■ **ENTRIES PROVIDED**

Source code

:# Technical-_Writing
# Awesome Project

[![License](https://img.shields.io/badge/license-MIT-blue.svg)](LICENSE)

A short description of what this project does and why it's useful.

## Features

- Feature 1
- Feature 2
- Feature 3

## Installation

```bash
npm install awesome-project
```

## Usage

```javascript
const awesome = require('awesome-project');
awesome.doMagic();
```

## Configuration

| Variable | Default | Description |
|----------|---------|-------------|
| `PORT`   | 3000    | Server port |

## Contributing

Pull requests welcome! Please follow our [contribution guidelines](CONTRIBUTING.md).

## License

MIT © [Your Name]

■ **TASK DETAILS**
Nothing but lines that contain "License" should appear in the answer. Copy each from the records.

■ **SOLUTION TO THIS EXERCISE**
[![License](https://img.shields.io/badge/license-MIT-blue.svg)](LICENSE)
## License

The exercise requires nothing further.